I came close to completing this puzzle unaided but was forced to open my Tool Chest to solve the final four or five clues. It turned out to be mainly a few British expressions and geographical references that I needed help with. However, I felt somewhat consoled on reading the comments on Big Dave's site to find that even some of those from Southern England seemed to have trouble with Northern English geography.
Some possibly unfamiliar abbreviations, people, places, words and expressions used in today's puzzle
Bury - a town in Greater Manchester, England
D2 - abbreviation 2 IVR (International Vehicle Registration code): Deutschland (German), Germany
Charles Lamb - English essayist
opener - noun 2 a person or thing that opens or begins, for example the first goal in a match or a cricketer who opens the batting
Sir Karl Popper - British philosopher
(Corps of) Royal Engineers - (abbreviation RE) a corps of the British Army
ripping - adjective Brit. informal, dated excellent
side - noun  Brit. informal boastful or pretentious manner or attitude (Note: although explicit numbering vanishes after 9, this is the fifteenth definition listed for side as a noun)
trews - plural noun
Venus de Milo - ancient Greek statue on display in the Louvre Museum in Paris - especially renowned for its missing arms
Gazza's review of today's puzzle may be found at Big Dave's Crossword Blog [DT 26109].

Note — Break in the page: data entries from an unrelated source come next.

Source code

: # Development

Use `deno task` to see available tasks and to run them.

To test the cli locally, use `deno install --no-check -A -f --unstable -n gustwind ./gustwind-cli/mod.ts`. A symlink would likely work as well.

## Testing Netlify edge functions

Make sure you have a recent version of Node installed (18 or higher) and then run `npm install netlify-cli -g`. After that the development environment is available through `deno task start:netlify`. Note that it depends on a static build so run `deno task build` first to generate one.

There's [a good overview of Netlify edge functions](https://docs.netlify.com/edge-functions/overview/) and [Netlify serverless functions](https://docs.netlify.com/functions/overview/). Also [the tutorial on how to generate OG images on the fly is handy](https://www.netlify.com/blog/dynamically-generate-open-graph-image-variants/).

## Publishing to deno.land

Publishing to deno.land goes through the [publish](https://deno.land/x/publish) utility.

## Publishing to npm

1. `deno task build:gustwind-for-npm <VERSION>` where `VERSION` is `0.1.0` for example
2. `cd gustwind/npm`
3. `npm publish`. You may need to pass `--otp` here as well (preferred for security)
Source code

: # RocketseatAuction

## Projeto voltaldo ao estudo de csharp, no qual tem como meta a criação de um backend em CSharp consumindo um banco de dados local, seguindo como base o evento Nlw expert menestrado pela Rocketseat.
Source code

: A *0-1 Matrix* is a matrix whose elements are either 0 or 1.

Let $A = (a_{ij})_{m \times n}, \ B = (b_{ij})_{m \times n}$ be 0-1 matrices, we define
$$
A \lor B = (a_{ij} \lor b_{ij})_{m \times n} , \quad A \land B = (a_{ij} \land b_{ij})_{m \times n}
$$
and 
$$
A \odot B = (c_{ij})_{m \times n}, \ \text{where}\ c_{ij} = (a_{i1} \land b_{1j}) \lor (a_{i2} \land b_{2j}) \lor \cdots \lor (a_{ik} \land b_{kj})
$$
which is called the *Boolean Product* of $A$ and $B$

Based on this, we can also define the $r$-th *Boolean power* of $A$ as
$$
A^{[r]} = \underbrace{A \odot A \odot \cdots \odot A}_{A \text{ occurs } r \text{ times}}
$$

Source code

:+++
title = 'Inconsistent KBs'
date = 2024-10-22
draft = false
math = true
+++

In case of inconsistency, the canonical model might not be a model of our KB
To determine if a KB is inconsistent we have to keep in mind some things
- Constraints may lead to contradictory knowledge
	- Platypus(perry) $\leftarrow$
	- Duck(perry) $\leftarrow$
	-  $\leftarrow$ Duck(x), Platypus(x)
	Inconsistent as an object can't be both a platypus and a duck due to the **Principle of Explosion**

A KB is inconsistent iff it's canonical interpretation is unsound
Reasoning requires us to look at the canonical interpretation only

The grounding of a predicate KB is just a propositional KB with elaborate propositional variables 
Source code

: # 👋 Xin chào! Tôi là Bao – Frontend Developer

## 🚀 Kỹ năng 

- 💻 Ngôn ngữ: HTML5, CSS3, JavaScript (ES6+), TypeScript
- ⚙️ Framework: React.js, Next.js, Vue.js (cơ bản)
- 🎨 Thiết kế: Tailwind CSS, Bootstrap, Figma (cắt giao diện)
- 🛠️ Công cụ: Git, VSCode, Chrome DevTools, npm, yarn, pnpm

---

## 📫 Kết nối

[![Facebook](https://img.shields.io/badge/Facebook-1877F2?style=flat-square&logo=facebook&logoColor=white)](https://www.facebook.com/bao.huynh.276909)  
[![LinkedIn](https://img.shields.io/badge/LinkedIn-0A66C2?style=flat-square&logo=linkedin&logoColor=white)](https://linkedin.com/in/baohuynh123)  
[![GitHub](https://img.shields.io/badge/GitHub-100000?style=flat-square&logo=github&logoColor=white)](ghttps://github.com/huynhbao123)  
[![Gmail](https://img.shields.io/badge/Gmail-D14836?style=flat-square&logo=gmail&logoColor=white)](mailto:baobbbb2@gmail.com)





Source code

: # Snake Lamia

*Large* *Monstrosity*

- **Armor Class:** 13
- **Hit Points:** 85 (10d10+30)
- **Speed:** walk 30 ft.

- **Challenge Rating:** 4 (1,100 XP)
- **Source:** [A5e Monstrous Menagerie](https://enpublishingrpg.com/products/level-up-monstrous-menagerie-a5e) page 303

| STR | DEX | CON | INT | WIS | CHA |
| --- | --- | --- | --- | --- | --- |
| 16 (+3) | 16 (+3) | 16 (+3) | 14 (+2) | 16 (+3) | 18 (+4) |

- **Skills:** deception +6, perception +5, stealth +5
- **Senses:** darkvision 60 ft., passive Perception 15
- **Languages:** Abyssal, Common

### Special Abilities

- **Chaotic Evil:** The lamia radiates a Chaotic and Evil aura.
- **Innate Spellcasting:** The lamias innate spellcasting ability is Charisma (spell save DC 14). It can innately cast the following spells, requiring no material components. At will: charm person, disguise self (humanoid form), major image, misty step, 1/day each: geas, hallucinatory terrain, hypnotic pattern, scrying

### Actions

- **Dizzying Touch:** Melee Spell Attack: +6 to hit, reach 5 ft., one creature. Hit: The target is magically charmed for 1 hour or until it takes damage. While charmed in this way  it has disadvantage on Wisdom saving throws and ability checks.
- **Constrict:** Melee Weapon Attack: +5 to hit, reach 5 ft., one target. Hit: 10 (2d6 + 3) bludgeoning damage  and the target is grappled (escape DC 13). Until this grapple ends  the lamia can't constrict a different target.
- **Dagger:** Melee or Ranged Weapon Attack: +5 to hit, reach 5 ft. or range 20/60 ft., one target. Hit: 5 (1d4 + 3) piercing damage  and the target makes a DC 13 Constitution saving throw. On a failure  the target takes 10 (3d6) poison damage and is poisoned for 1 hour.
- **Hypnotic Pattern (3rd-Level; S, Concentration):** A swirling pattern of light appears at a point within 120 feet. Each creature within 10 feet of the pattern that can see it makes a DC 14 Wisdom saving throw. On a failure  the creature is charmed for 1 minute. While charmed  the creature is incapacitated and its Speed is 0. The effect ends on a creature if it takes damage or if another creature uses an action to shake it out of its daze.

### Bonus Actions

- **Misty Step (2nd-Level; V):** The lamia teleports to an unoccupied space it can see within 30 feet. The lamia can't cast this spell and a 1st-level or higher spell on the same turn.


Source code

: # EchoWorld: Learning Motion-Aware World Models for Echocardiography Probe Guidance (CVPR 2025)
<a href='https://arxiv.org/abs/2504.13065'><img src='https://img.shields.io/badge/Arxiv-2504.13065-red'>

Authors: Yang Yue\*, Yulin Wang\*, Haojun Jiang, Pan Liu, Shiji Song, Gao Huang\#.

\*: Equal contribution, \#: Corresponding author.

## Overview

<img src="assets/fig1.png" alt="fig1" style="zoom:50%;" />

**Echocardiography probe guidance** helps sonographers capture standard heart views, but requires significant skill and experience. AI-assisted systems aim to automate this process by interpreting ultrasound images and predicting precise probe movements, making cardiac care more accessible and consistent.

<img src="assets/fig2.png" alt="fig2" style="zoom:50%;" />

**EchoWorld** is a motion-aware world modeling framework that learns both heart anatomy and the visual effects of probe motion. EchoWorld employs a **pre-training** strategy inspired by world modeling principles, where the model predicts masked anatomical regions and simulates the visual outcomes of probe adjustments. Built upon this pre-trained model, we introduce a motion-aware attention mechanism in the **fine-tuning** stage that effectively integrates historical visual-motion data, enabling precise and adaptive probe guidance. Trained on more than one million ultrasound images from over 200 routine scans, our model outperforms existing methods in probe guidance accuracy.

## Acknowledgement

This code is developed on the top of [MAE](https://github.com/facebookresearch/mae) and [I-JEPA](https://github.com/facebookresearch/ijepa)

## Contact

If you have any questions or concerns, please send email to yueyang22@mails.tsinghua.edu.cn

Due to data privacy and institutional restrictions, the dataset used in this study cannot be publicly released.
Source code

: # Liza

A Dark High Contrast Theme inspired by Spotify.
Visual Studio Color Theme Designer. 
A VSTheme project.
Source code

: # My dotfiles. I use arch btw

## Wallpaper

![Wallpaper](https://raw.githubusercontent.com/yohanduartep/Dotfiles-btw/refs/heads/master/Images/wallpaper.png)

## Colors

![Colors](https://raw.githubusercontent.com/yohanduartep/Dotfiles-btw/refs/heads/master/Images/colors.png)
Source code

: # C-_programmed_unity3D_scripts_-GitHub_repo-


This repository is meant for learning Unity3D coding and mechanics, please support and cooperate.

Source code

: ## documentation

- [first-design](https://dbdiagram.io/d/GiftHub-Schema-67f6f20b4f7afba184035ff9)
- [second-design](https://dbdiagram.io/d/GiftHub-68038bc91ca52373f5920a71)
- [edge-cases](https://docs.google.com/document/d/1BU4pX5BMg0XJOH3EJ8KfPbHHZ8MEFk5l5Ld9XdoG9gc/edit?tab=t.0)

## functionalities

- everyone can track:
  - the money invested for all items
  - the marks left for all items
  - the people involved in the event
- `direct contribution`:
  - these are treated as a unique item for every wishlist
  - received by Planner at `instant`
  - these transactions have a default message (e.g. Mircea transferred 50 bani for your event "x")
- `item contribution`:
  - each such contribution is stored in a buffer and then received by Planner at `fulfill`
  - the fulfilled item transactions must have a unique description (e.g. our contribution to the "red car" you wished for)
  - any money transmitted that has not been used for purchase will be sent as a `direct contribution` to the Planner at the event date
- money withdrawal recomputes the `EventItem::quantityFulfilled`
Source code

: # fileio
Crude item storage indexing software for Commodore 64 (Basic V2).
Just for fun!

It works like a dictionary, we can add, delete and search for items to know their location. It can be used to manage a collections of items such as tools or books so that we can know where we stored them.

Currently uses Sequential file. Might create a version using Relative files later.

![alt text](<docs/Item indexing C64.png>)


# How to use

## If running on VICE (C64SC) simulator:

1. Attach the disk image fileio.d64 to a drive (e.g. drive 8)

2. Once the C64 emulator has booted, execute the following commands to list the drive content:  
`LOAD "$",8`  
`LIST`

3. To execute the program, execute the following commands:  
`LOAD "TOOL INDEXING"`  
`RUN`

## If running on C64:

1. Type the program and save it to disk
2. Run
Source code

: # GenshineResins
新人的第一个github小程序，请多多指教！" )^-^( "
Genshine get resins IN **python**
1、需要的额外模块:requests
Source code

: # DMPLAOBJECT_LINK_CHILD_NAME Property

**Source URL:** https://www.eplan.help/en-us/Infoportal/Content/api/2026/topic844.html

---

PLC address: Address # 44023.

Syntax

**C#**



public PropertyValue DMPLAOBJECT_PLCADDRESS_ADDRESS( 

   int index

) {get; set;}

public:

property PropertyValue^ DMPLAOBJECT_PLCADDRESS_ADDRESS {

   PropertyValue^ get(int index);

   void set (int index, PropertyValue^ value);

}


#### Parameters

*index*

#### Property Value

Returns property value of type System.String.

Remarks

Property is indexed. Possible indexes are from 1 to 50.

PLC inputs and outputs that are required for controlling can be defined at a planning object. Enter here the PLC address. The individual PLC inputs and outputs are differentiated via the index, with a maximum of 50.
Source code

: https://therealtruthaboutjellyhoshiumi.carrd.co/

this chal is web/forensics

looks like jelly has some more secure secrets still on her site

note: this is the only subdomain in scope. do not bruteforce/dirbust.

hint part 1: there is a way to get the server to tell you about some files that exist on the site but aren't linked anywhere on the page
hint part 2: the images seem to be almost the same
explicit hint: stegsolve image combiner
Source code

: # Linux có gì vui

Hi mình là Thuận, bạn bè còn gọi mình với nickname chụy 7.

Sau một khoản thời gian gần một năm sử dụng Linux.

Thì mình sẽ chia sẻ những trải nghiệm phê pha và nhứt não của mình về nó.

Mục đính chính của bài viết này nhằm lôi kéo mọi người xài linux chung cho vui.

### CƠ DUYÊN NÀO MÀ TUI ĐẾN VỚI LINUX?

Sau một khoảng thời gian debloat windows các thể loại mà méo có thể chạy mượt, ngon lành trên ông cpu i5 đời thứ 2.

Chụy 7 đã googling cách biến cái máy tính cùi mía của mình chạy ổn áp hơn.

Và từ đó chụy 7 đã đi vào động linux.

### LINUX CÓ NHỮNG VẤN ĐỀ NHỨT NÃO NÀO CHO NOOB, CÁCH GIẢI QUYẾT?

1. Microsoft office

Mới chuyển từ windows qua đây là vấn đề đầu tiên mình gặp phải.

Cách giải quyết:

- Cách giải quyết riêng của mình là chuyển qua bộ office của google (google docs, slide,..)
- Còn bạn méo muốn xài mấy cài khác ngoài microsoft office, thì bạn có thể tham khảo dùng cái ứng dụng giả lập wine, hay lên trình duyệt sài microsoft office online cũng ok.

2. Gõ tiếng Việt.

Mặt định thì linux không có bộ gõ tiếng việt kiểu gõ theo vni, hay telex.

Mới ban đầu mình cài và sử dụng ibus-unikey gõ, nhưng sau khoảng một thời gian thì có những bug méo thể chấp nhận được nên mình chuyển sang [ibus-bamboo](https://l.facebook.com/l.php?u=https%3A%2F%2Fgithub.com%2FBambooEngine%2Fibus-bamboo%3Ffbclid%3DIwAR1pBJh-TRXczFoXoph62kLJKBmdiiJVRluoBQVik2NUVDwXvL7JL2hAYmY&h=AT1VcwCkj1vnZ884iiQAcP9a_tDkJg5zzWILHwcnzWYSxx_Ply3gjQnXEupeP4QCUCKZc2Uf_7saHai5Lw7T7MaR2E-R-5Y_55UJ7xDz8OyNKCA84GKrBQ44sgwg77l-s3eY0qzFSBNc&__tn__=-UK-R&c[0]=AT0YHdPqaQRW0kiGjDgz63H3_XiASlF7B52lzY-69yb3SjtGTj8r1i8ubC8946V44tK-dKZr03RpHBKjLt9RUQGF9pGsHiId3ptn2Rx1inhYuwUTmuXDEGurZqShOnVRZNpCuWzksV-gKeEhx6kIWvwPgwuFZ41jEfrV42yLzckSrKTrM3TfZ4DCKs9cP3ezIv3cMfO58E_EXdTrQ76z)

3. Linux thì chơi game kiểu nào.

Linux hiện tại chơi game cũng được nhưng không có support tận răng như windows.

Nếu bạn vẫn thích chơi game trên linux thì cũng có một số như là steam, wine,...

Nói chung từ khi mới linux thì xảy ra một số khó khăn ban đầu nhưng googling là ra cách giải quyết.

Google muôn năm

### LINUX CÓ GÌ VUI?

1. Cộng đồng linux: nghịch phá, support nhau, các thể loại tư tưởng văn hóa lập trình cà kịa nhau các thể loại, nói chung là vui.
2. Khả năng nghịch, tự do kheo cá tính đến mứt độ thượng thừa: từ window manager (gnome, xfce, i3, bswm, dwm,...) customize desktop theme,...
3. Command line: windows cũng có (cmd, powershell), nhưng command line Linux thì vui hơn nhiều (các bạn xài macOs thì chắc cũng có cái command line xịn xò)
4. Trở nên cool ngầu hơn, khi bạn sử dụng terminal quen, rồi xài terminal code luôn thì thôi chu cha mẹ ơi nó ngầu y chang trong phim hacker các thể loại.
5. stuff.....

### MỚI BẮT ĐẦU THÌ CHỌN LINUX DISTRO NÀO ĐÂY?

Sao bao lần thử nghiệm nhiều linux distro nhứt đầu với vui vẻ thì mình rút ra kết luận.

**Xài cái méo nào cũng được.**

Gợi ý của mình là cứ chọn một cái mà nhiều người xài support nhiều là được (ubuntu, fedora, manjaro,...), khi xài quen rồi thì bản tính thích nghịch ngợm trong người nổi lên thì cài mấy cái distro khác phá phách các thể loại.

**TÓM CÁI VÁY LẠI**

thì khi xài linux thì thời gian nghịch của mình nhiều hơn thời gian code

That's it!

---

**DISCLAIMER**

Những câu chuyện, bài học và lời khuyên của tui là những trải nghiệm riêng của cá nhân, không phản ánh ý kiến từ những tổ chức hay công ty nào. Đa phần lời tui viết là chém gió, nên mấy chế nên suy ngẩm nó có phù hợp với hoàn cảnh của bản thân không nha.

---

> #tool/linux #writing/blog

Commentary on Today's Puzzle
28a Dispute's terrible - this examiner makes an appearance (6)
Keep in mind that British setters do not necessarily adhere to the American convention that requires a definition to be either the initial or final element of the clue.
29a Side on journey given somewhere to land (8)
I have to admit that I had no idea why "side" might mean AIRS until I read Gazza's review.
10d Horticultarists must get across lake? They sound angry (8)
I hadn't noticed the spelling mistake in the clue, so when Gazza mentioned it in his review I thought maybe it had been corrected when the puzzle was syndicated. However, that is not the case - the National Post has dutifully reproduced the clue exactly as it appeared in The Daily Telegraph.
19d Person providing the property, he having departed? (7)
This clue can be read in two ways. In one reading, it is a cryptic definition of a person who has died bequeathing property in his will. In the other reading, we see "the property" being THE ESTATE with "HE having departed" instructing us to delete the letters HE from this to get TESTATE.